Data extract:
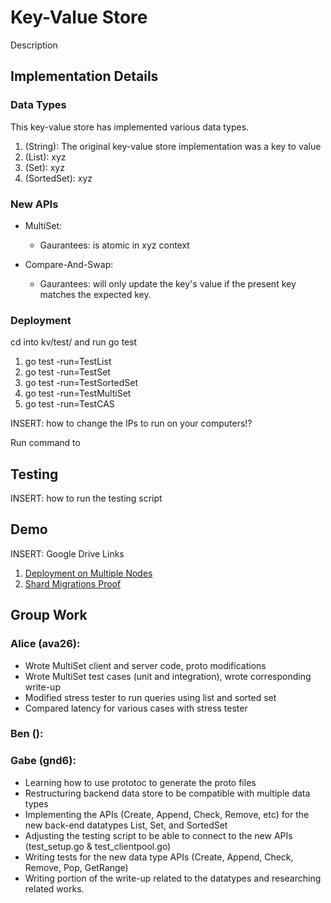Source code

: # Key-Value Store

Description

## Implementation Details

### Data Types

This key-value store has implemented various data types.

1. (String): The original key-value store implementation was a key to value
2. (List): xyz
3. (Set): xyz
4. (SortedSet): xyz

### New APIs

- MultiSet:
  - Gaurantees: is atomic in xyz context

- Compare-And-Swap:
  - Gaurantees: will only update the key's value if the present key matches the expected key.

### Deployment

cd into kv/test/ and run go test
1. go test -run=TestList
2. go test -run=TestSet
3. go test -run=TestSortedSet
4. go test -run=TestMultiSet
5. go test -run=TestCAS

INSERT: how to change the IPs to run on your computers!?

Run command to 

## Testing

INSERT: how to run the testing script

## Demo

INSERT: Google Drive Links
1. [Deployment on Multiple Nodes](LINK)
2. [Shard Migrations Proof](LINK)

## Group Work

### Alice (ava26):
- Wrote MultiSet client and server code, proto modifications
- Wrote MultiSet test cases (unit and integration), wrote corresponding write-up
- Modified stress tester to run queries using list and sorted set
- Compared latency for various cases with stress tester

### Ben ():

### Gabe (gnd6):
- Learning how to use prototoc to generate the proto files
- Restructuring backend data store to be compatible with multiple data types
- Implementing the APIs (Create, Append, Check, Remove, etc) for the new back-end datatypes List, Set, and SortedSet
- Adjusting the testing script to be able to connect to the new APIs (test_setup.go & test_clientpool.go)
- Writing tests for the new data type APIs (Create, Append, Check, Remove, Pop, GetRange)
- Writing portion of the write-up related to the datatypes and researching related works.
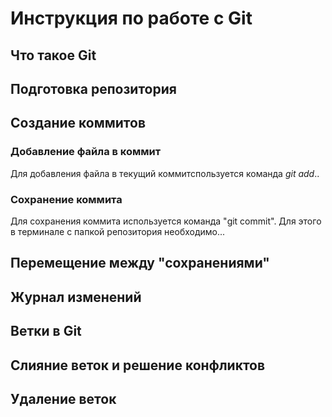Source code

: # Инструкция по работе с Git

## Что такое Git

## Подготовка репозитория

## Создание коммитов

### Добавление файла в коммит

Для добавления файла в текущий коммитспользуется команда *git add*..

### Сохранение коммита

Для сохранения коммита используется команда "git commit". Для этого в терминале с папкой репозитория необходимо...



## Перемещение между "сохранениями"

## Журнал изменений

## Ветки в Git

## Слияние веток и решение конфликтов

## Удаление веток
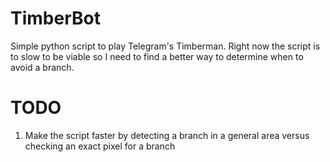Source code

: # TimberBot
Simple python script to play Telegram's Timberman. Right now the script is to slow to be viable so I need to find a better way to determine when to avoid a branch.
# TODO
1. Make the script faster by detecting a branch in a general area versus checking an exact pixel for a branch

Instructions for the task:
Filter the listing for the word "коммита" and copy every line that holds it.

Expected answer:
### Сохранение коммита
Для сохранения коммита используется команда "git commit". Для этого в терминале с папкой репозитория необходимо...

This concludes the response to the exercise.